Historical context[edit]

During the American Revolution, Nova Scotia was invaded regularly by American Revolutionary forces by land and sea. Throughout the war, American privateers devastated the maritime economy by raiding many of the coastal communities. There were constant attacks by privateers,[7] which began seven years earlier with the Raid on St. John (1775) and included raids on all the major outposts in Nova Scotia.[8] The first raid on Chester happened in 1779 and the second happened three years later.

Raid on Chester[edit]

Chester Blockhouse (present-day Wisteria Cottage House), Chester, Nova Scotia

On June 30, the day before the raid on Lunenburg, Stoddard and two other privateers descended on Chester, Nova Scotia firing cannon from their vessels. Captain of the militia Jonathan Prescott fired cannon from the blockhouse (The Cannons Prescott used are now located on the grounds of the Chester Legion.[9]) Prescott's cannon fire struck one of the privateers. As a result, the privateers retreated behind Nass' Point. The crews went ashore and requested of Prescott to bury their dead. Prescott indicated that if they disarmed themselves, they would be assisted. Eventually, Prescott invited Stoddard and the two other captains to tea. Realizing the community was still vulnerable to attack, Prescott and his son lied to the privateers that Commander Creighton at Lunenburg had sent 100 soldiers to be billeted at Chester that evening. Upon the privateers retreating to their vessels, Captain Jacob Millett led women and children marching in red colours, pretended to be British soldiers from Lunenburg. The privateers left Chester to raid Lunenburg the following day.[10]

Afterward[edit]

Chester Blockhouse Cannons, Chester Legion, Chester, Nova Scotia
Raid on Chester, Street Banner, Chester, Nova Scotia

The day after the raid on Chester, the American privateers redirected their attack on Lunenburg, presumably believing the Lunenburg militia had left the town to defend Chester.
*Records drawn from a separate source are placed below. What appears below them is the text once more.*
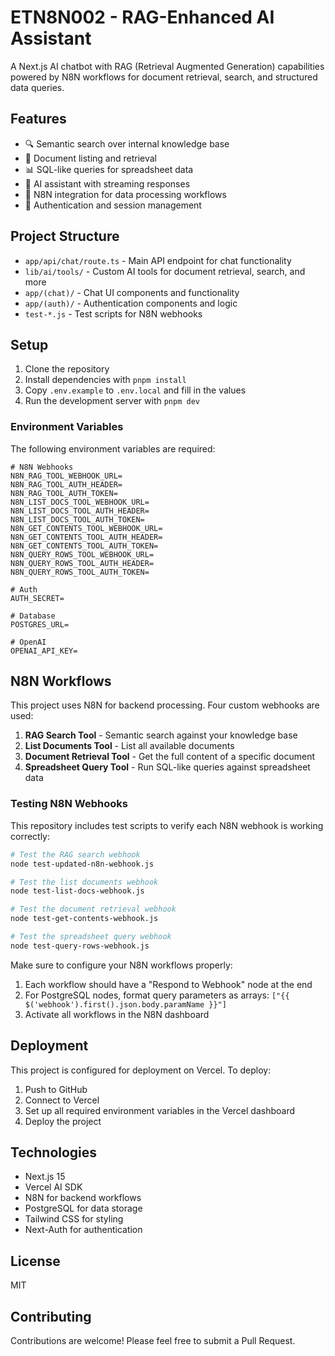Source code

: # ETN8N002 - RAG-Enhanced AI Assistant

A Next.js AI chatbot with RAG (Retrieval Augmented Generation) capabilities powered by N8N workflows for document retrieval, search, and structured data queries.

## Features

- 🔍 Semantic search over internal knowledge base
- 📄 Document listing and retrieval
- 📊 SQL-like queries for spreadsheet data
- 💬 AI assistant with streaming responses
- 🔄 N8N integration for data processing workflows
- 🔐 Authentication and session management

## Project Structure

- `app/api/chat/route.ts` - Main API endpoint for chat functionality
- `lib/ai/tools/` - Custom AI tools for document retrieval, search, and more
- `app/(chat)/` - Chat UI components and functionality
- `app/(auth)/` - Authentication components and logic
- `test-*.js` - Test scripts for N8N webhooks

## Setup

1. Clone the repository
2. Install dependencies with `pnpm install`
3. Copy `.env.example` to `.env.local` and fill in the values
4. Run the development server with `pnpm dev`

### Environment Variables

The following environment variables are required:

```env
# N8N Webhooks
N8N_RAG_TOOL_WEBHOOK_URL=
N8N_RAG_TOOL_AUTH_HEADER=
N8N_RAG_TOOL_AUTH_TOKEN=
N8N_LIST_DOCS_TOOL_WEBHOOK_URL=
N8N_LIST_DOCS_TOOL_AUTH_HEADER=
N8N_LIST_DOCS_TOOL_AUTH_TOKEN=
N8N_GET_CONTENTS_TOOL_WEBHOOK_URL=
N8N_GET_CONTENTS_TOOL_AUTH_HEADER=
N8N_GET_CONTENTS_TOOL_AUTH_TOKEN=
N8N_QUERY_ROWS_TOOL_WEBHOOK_URL=
N8N_QUERY_ROWS_TOOL_AUTH_HEADER=
N8N_QUERY_ROWS_TOOL_AUTH_TOKEN=

# Auth
AUTH_SECRET=

# Database
POSTGRES_URL=

# OpenAI
OPENAI_API_KEY=
```

## N8N Workflows

This project uses N8N for backend processing. Four custom webhooks are used:

1. **RAG Search Tool** - Semantic search against your knowledge base
2. **List Documents Tool** - List all available documents
3. **Document Retrieval Tool** - Get the full content of a specific document
4. **Spreadsheet Query Tool** - Run SQL-like queries against spreadsheet data

### Testing N8N Webhooks

This repository includes test scripts to verify each N8N webhook is working correctly:

```bash
# Test the RAG search webhook
node test-updated-n8n-webhook.js

# Test the list documents webhook
node test-list-docs-webhook.js

# Test the document retrieval webhook 
node test-get-contents-webhook.js

# Test the spreadsheet query webhook
node test-query-rows-webhook.js
```

Make sure to configure your N8N workflows properly:
1. Each workflow should have a "Respond to Webhook" node at the end
2. For PostgreSQL nodes, format query parameters as arrays: `["{{ $('webhook').first().json.body.paramName }}"]`
3. Activate all workflows in the N8N dashboard

## Deployment

This project is configured for deployment on Vercel. To deploy:

1. Push to GitHub
2. Connect to Vercel
3. Set up all required environment variables in the Vercel dashboard
4. Deploy the project

## Technologies

- Next.js 15
- Vercel AI SDK
- N8N for backend workflows
- PostgreSQL for data storage
- Tailwind CSS for styling
- Next-Auth for authentication

## License

MIT

## Contributing

Contributions are welcome! Please feel free to submit a Pull Request.
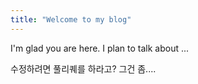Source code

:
 ```yaml
---
title: "Welcome to my blog"
---
```


I'm glad you are here. I plan to talk about ...

수정하려면 풀리퀘를 하라고? 그건 좀....

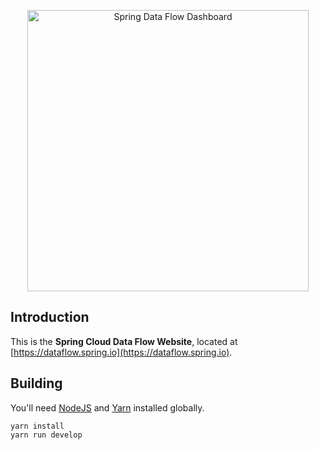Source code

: <p align="center">
  <a href="https://dataflow.spring.io">
    <img alt="Spring Data Flow Dashboard" title="Spring Data Flow Website" src="https://i.imgur.com/ZcoBGnU.png" width="450">
  </a>
</p>

## Introduction

This is the **Spring Cloud Data Flow Website**, located at  [https://dataflow.spring.io](https://dataflow.spring.io).


## Building

You'll need [NodeJS](https://nodejs.org/en/) and [Yarn](https://yarnpkg.com/en/) installed globally.


```
yarn install
yarn run develop
```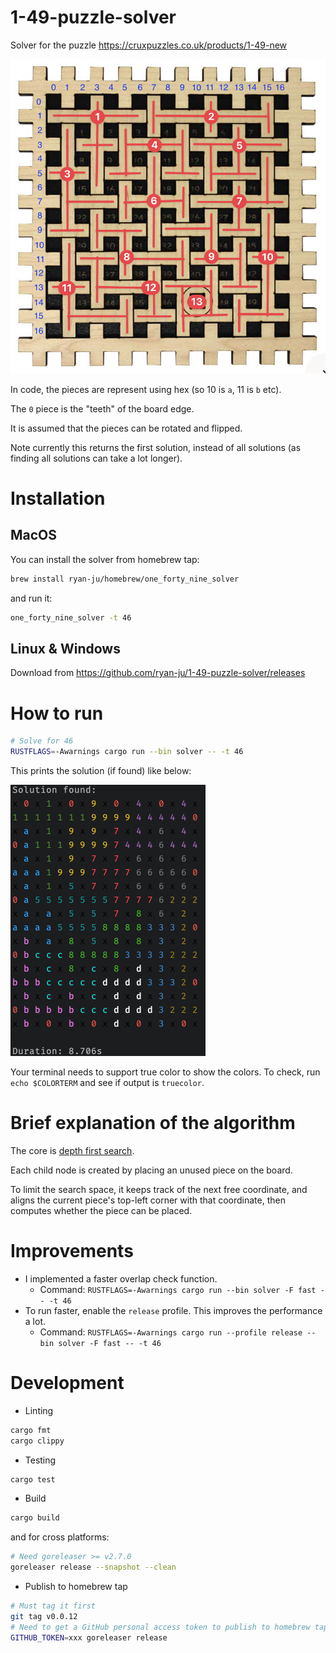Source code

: # 1-49-puzzle-solver

Solver for the puzzle https://cruxpuzzles.co.uk/products/1-49-new

![](./docs/image.png)

In code, the pieces are represent using hex (so 10 is `a`, 11 is `b` etc).

The `0` piece is the "teeth" of the board edge.

It is assumed that the pieces can be rotated and flipped.

Note currently this returns the first solution, instead of all solutions (as finding all solutions can take a lot
longer).

# Installation

## MacOS
You can install the solver from homebrew tap:

```bash
brew install ryan-ju/homebrew/one_forty_nine_solver
```

and run it:

```bash
one_forty_nine_solver -t 46
```

## Linux & Windows

Download from https://github.com/ryan-ju/1-49-puzzle-solver/releases

# How to run

```bash
# Solve for 46
RUSTFLAGS=-Awarnings cargo run --bin solver -- -t 46
```

This prints the solution (if found) like below:

![img.png](docs/solution.png)

Your terminal needs to support true color to show the colors. To check, run `echo $COLORTERM` and see if output is
`truecolor`.

# Brief explanation of the algorithm

The core is [depth first search](https://en.wikipedia.org/wiki/Depth-first_search).

Each child node is created by placing an unused piece on the board.

To limit the search space, it keeps track of the next free coordinate, and aligns the current piece's top-left corner
with that coordinate, then computes whether the piece can be placed.

# Improvements

* I implemented a faster overlap check function.  
  * Command: `RUSTFLAGS=-Awarnings cargo run --bin solver -F fast -- -t 46`
* To run faster, enable the `release` profile.  This improves the performance a lot.
  * Command: `RUSTFLAGS=-Awarnings cargo run --profile release --bin solver -F fast -- -t 46`

# Development

* Linting

```bash
cargo fmt
cargo clippy
```

* Testing

```bash
cargo test
```

* Build

```bash
cargo build
```

and for cross platforms:

```bash
# Need goreleaser >= v2.7.0
goreleaser release --snapshot --clean
```

* Publish to homebrew tap

```bash
# Must tag it first
git tag v0.0.12
# Need to get a GitHub personal access token to publish to homebrew tap
GITHUB_TOKEN=xxx goreleaser release
```
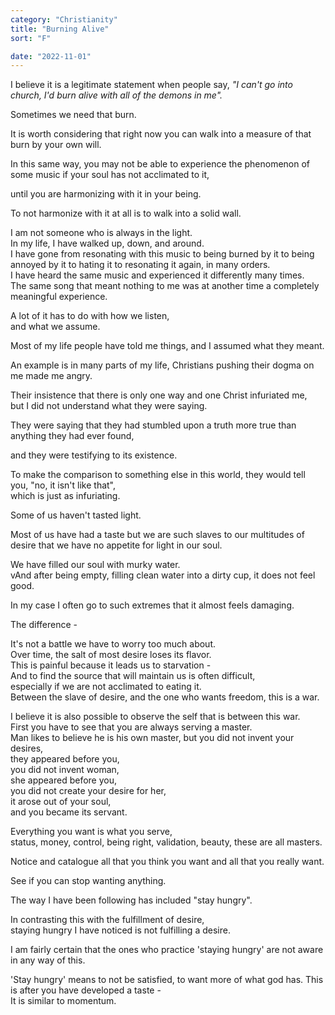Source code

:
 ```yaml
---
category: "Christianity" 
title: "Burning Alive"
sort: "F" 

date: "2022-11-01"
---
```



I believe it is a legitimate statement when people say, *"I can't go into church, I'd burn alive with all of the demons in me".*

Sometimes we need that burn.  

It is worth considering that right now you can walk into a measure of that burn by your own will.  

In this same way, you may not be able to experience the phenomenon of some music if your soul has not acclimated to it,  

until you are harmonizing with it in your being.    

To not harmonize with it at all is to walk into a solid wall.

I am not someone who is always in the light.  
In my life, I have walked up, down, and around.  
I have gone from resonating with this music to being burned by it to being annoyed by it to hating it to resonating it again, in many orders.  
I have heard the same music and experienced it differently many times.    
The same song that meant nothing to me was at another time a completely meaningful experience.  

A lot of it has to do with how we listen,  
and what we assume.  

Most of my life people have told me things, and I assumed what they meant.  

An example is in many parts of my life, Christians pushing their dogma on me made me angry.  

Their insistence that there is only one way and one Christ infuriated me,  
but I did not understand what they were saying.  

They were saying that they had stumbled upon a truth more true than anything they had ever found,  

and they were testifying to its existence.  

To make the comparison to something else in this world, they would tell you, "no, it isn't like that",  
which is just as infuriating.  

Some of us haven't tasted light.  

Most of us have had a taste but we are such slaves to our multitudes of desire that we have no appetite for light in our soul.  

We have filled our soul with murky water.  
vAnd after being empty, filling clean water into a dirty cup, it does not feel good.   

In my case I often go to such extremes that it almost feels damaging. 

The difference -  

It's not a battle we have to worry too much about.  
Over time, the salt of most desire loses its flavor.  
This is painful because it leads us to starvation -   
And to find the source that will maintain us is often difficult,  
especially if we are not acclimated to eating it.  
Between the slave of desire, and the one who wants freedom, this is a war.  

I believe it is also possible to observe the self that is between this war.  
First you have to see that you are always serving a master.  
Man likes to believe he is his own master, 
but you did not invent your desires,  
they appeared before you,  
you did not invent woman,    
she appeared before you,  
you did not create your desire for her,  
it arose out of your soul,  
and you became its servant.  

Everything you want is what you serve,  
status, money, control, being right, validation, beauty, these are all masters.  

Notice and catalogue all that you think you want and all that you really want.  

See if you can stop wanting anything.  

The way I have been following has included "stay hungry".  

In contrasting this with the fulfillment of desire,  
staying hungry I have noticed is not fulfilling a desire.  

I am fairly certain that the ones who practice 'staying hungry' are not aware in any way of this.  

'Stay hungry' means to not be satisfied, to want more of what god has.
This is after you have developed a taste -  
It is similar to momentum.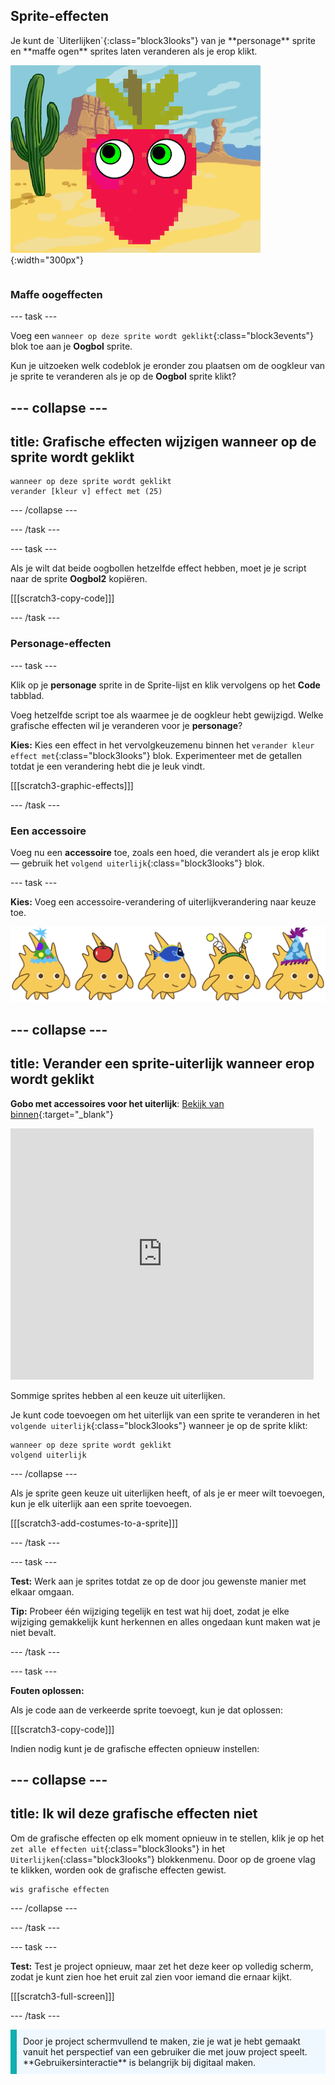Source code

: ## Sprite-effecten

<div style="display: flex; flex-wrap: wrap">
<div style="flex-basis: 200px; flex-grow: 1; margin-right: 15px;">
Je kunt de `Uiterlijken`{:class="block3looks"} van je **personage** sprite en **maffe ogen** sprites laten veranderen als je erop klikt.
</div>
<div>

![Een personage en ogen met grafische effecten.](images/character-graphic-effects.png){:width="300px"}    

</div>
</div>

### Maffe oogeffecten

--- task ---

Voeg een `wanneer op deze sprite wordt geklikt`{:class="block3events"} blok toe aan je **Oogbol** sprite.

Kun je uitzoeken welk codeblok je eronder zou plaatsen om de oogkleur van je sprite te veranderen als je op de **Oogbol** sprite klikt?

--- collapse ---
---
title: Grafische effecten wijzigen wanneer op de sprite wordt geklikt
---

```blocks3
wanneer op deze sprite wordt geklikt
verander [kleur v] effect met (25)
```

--- /collapse ---

--- /task ---

--- task ---

Als je wilt dat beide oogbollen hetzelfde effect hebben, moet je je script naar de sprite **Oogbol2** kopiëren.

[[[scratch3-copy-code]]]

--- /task ---

### Personage-effecten

--- task ---

Klik op je **personage** sprite in de Sprite-lijst en klik vervolgens op het **Code** tabblad.

Voeg hetzelfde script toe als waarmee je de oogkleur hebt gewijzigd. Welke grafische effecten wil je veranderen voor je **personage**?

**Kies:** Kies een effect in het vervolgkeuzemenu binnen het `verander kleur effect met`{:class="block3looks"} blok. Experimenteer met de getallen totdat je een verandering hebt die je leuk vindt.

[[[scratch3-graphic-effects]]]

--- /task ---

### Een accessoire

Voeg nu een **accessoire** toe, zoals een hoed, die verandert als je erop klikt — gebruik het `volgend uiterlijk`{:class="block3looks"} blok.

--- task ---

**Kies:** Voeg een accessoire-verandering of uiterlijkverandering naar keuze toe.

![Sprites met accessoires.](images/accessory-sprite.png)

--- collapse ---
---
title: Verander een sprite-uiterlijk wanneer erop wordt geklikt
---

**Gobo met accessoires voor het uiterlijk**: [Bekijk van binnen](https://scratch.mit.edu/projects/496334057/editor){:target="_blank"}
<div class="scratch-preview">
<iframe allowtransparency="true" width="485" height="402" src="https://scratch.mit.edu/projects/embed/496334057/?autostart=false" frameborder="0"></iframe>
</div>

Sommige sprites hebben al een keuze uit uiterlijken.

Je kunt code toevoegen om het uiterlijk van een sprite te veranderen in het `volgende uiterlijk`{:class="block3looks"} wanneer je op de sprite klikt:

```blocks3
wanneer op deze sprite wordt geklikt
volgend uiterlijk
```

--- /collapse ---

Als je sprite geen keuze uit uiterlijken heeft, of als je er meer wilt toevoegen, kun je elk uiterlijk aan een sprite toevoegen.

[[[scratch3-add-costumes-to-a-sprite]]]

--- /task ---

--- task ---

**Test:** Werk aan je sprites totdat ze op de door jou gewenste manier met elkaar omgaan.

**Tip:** Probeer één wijziging tegelijk en test wat hij doet, zodat je elke wijziging gemakkelijk kunt herkennen en alles ongedaan kunt maken wat je niet bevalt.

--- /task ---

--- task ---

**Fouten oplossen:**

Als je code aan de verkeerde sprite toevoegt, kun je dat oplossen:

[[[scratch3-copy-code]]]

Indien nodig kunt je de grafische effecten opnieuw instellen:

--- collapse ---
---
title: Ik wil deze grafische effecten niet
---

Om de grafische effecten op elk moment opnieuw in te stellen, klik je op het `zet alle effecten uit`{:class="block3looks"} in het `Uiterlijken`{:class="block3looks"} blokkenmenu. Door op de groene vlag te klikken, worden ook de grafische effecten gewist.

```blocks3
wis grafische effecten
```
--- /collapse ---

--- /task ---

--- task ---

**Test:** Test je project opnieuw, maar zet het deze keer op volledig scherm, zodat je kunt zien hoe het eruit zal zien voor iemand die ernaar kijkt.

[[[scratch3-full-screen]]]

--- /task ---

<p style="border-left: solid; border-width:10px; border-color: #0faeb0; background-color: aliceblue; padding: 10px;">
Door je project schermvullend te maken, zie je wat je hebt gemaakt vanuit het perspectief van een gebruiker die met jouw project speelt. **Gebruikersinteractie** is belangrijk bij digitaal maken. 
</p>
Prescott was suspected of being an American Patriot sympathizer given that, after the initial hostile engagement, Prescott reportedly allowed Captain Noah Stoddard to bury his dead and then had tea with him the day before Stoddard orchestrated the Raid on Lunenburg (1782). People were also suspicious of Prescott's allegiance because a number of Dr. Prescott's family were Patriots in the American Revolution. His nephew Samuel road with Paul Revere. Samuel eventually was taken prisoner to Halifax where he is reported to have died during the war. Jonathan named one of his son's after his nephew Samuel and he is buried in Old Burying Ground (Halifax, Nova Scotia).[11] Jonathan's son Joseph joined the Continental Army, fought at Fort Ticonderoga and was a founding member of the Society of the Cincinnati.[12][13] Another of Dr. Prescott's sons John fought in the Battle of Lexington. His other son was Charles Ramage Prescott.

After the war, Prescott was given the blockhouse (present-day the Wisteria Cottage House) and used it as his home.[14]

See also[edit]

References[edit]

  1. ^ Capt. John Tibbets' (1748-1786)
  2. ^ Eastman, pp. 61–63
  3. ^ Captain Noah Stoddard, died in New Bedford, January 29, 1850, aged 95 ; a soldier of the Revolution.
  4. ^ p.7
  5. ^ https://archive.org/details/cihm_08452/page/n10
  6. ^ Note: DesBrasey references Jacob, however, he would have only been age 3. The person in question is more likely this was Jacob's father George Millett.
  7. ^ Benjamin Franklin also engaged France in the war, which meant that many of the privateers were also from France.
  8. ^ Raids happened at Liverpool (October 1776, March 1777, September 1777, May 1778, September 1780) and on Annapolis Royal (1781) (Roger Marsters (2004). Bold Privateers: Terror, Plunder and Profit on Canada's Atlantic Coast", pp. 87–89 ISBN 0887806449)
  9. ^ http://www.newscotland1398.net/lunenco/cheslgn.html
  10. ^ The History of the County of Lunenburg, pp. 270-171
  11. ^ The Prescott memorial, or, A geneaolgoical memoir, p. 86
  12. ^ p.85
  13. ^ https://www.findagrave.com/memorial/171521797/jonathan-prescott
  14. ^ History of the County of Lunenburg, p.263

Bibliography[edit]

Primary documents

Further reading[edit]

External links[edit]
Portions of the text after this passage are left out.